LJUBLJANA (Reuters) - Slovenia’s prime minister said on Thursday she had discussed with the country’s central bank what might be entailed in a bank rescue, but said that was no reason for growing speculation that the euro zone country will seek an international bailout.
“We are talking with the Bank of Slovenia also about that possibility, about what it would mean to get help for the banking sector,” Alenka Bratusek told a news conference after a regular cabinet session. “But there is no need to speculate from that that Slovenia would actually need help.”

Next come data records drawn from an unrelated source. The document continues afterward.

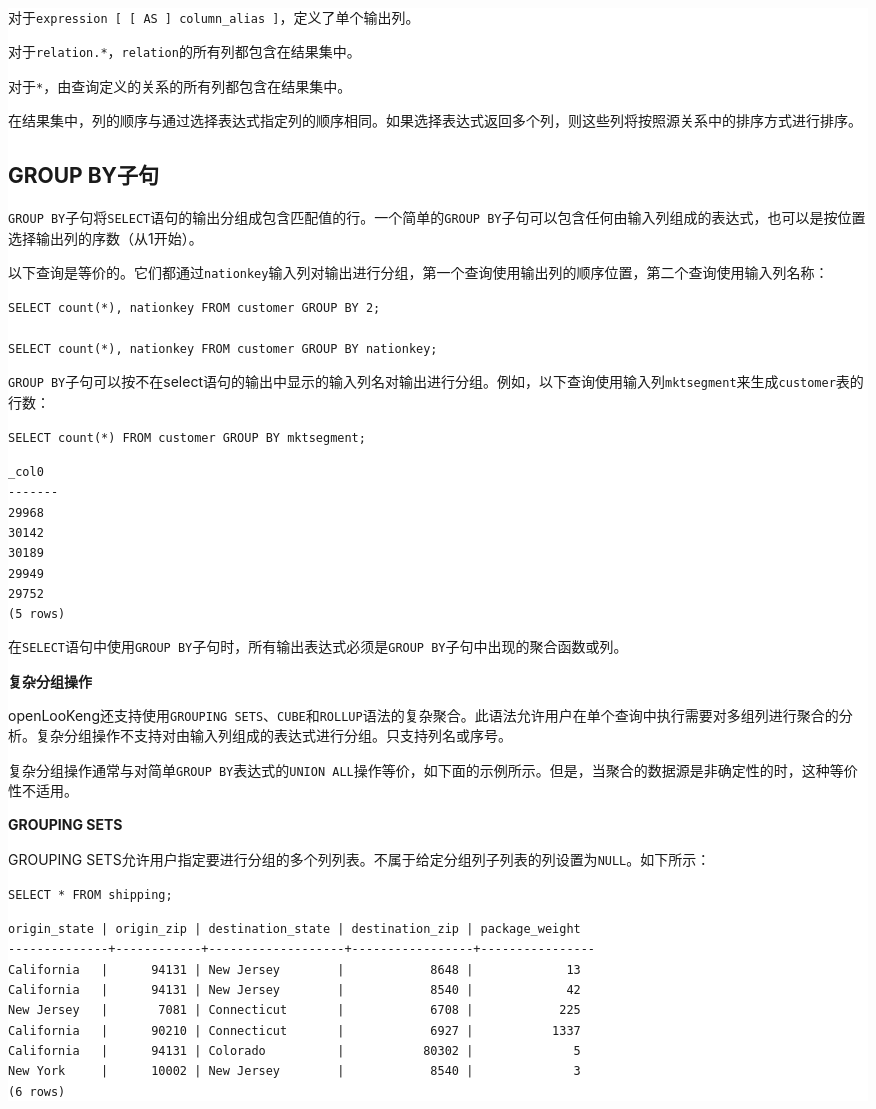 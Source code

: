对于`expression [ [ AS ] column_alias ]`，定义了单个输出列。

对于`relation.*`，`relation`的所有列都包含在结果集中。

对于`*`，由查询定义的关系的所有列都包含在结果集中。

在结果集中，列的顺序与通过选择表达式指定列的顺序相同。如果选择表达式返回多个列，则这些列将按照源关系中的排序方式进行排序。

## GROUP BY子句

`GROUP BY`子句将`SELECT`语句的输出分组成包含匹配值的行。一个简单的`GROUP BY`子句可以包含任何由输入列组成的表达式，也可以是按位置选择输出列的序数（从1开始）。

以下查询是等价的。它们都通过`nationkey`输入列对输出进行分组，第一个查询使用输出列的顺序位置，第二个查询使用输入列名称：

    SELECT count(*), nationkey FROM customer GROUP BY 2;
    
    SELECT count(*), nationkey FROM customer GROUP BY nationkey;

`GROUP BY`子句可以按不在select语句的输出中显示的输入列名对输出进行分组。例如，以下查询使用输入列`mktsegment`来生成`customer`表的行数：

    SELECT count(*) FROM customer GROUP BY mktsegment;

```
_col0
-------
29968
30142
30189
29949
29752
(5 rows)
```

在`SELECT`语句中使用`GROUP BY`子句时，所有输出表达式必须是`GROUP BY`子句中出现的聚合函数或列。



**复杂分组操作**

openLooKeng还支持使用`GROUPING SETS`、`CUBE`和`ROLLUP`语法的复杂聚合。此语法允许用户在单个查询中执行需要对多组列进行聚合的分析。复杂分组操作不支持对由输入列组成的表达式进行分组。只支持列名或序号。

复杂分组操作通常与对简单`GROUP BY`表达式的`UNION ALL`操作等价，如下面的示例所示。但是，当聚合的数据源是非确定性的时，这种等价性不适用。

**GROUPING SETS**

GROUPING SETS允许用户指定要进行分组的多个列列表。不属于给定分组列子列表的列设置为`NULL`。如下所示：

    SELECT * FROM shipping;

```
origin_state | origin_zip | destination_state | destination_zip | package_weight
--------------+------------+-------------------+-----------------+----------------
California   |      94131 | New Jersey        |            8648 |             13
California   |      94131 | New Jersey        |            8540 |             42
New Jersey   |       7081 | Connecticut       |            6708 |            225
California   |      90210 | Connecticut       |            6927 |           1337
California   |      94131 | Colorado          |           80302 |              5
New York     |      10002 | New Jersey        |            8540 |              3
(6 rows)
```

Slovenian banks, mostly state-owned, are struggling with some 7.5 billion euros of bad loans, a figure widely used by local media as calculated from central bank figures and never disputed by the bank. That equals 21.5 percent of GDP and is at the heart of speculation that the country could ask for a bailout in the coming months.
Seeking to clarify Bratusek’s remarks, her cabinet late on Thursday sent a statement to Reuters saying “the prime minister never said that aid for the banks is a possibility ... but that the government and the Bank of Slovenia are talking about what help for the banking sector alone means.”
“The next steps will be decided when we know the results of the stress tests,” it said, stressing that the figure of 7.5 billion euros was speculation.
In August, the Bank of Slovenia ordered external stress tests for 10 local banks, which represent about 75 percent of the country’s banking sector. The results are expected in November.
“We will know about the size of bad loans when the stress tests are completed”, Bratusek’s cabinet said.
Central bank and other officials have been saying for weeks that it would be a tight call whether the small euro zone member would be able to recapitalize its struggling lenders on its own once it sees the results of stress tests.
All euro zone members have the option of asking for financial aid from the European Stability Mechanism, established in 2012 to provide financial assistance to member states in difficulty.
Slovenia has until Oct 1 to present its reform program to the European Commission, revealing steps that should reduce budget deficit to 3 percent in 2015 from 7.9 percent seen this year.
On Monday Eurogroup head Jeroen Dijsselbloem will visit Ljubljana for talks on reforms.
Slovenia was the fastest growing euro zone member in 2007 but was badly hit by the global crisis due to its dependency on exports.
It fell into a new recession in 2012 amid lower export demand, credit crunch and a fall of domestic spending caused by budget cuts.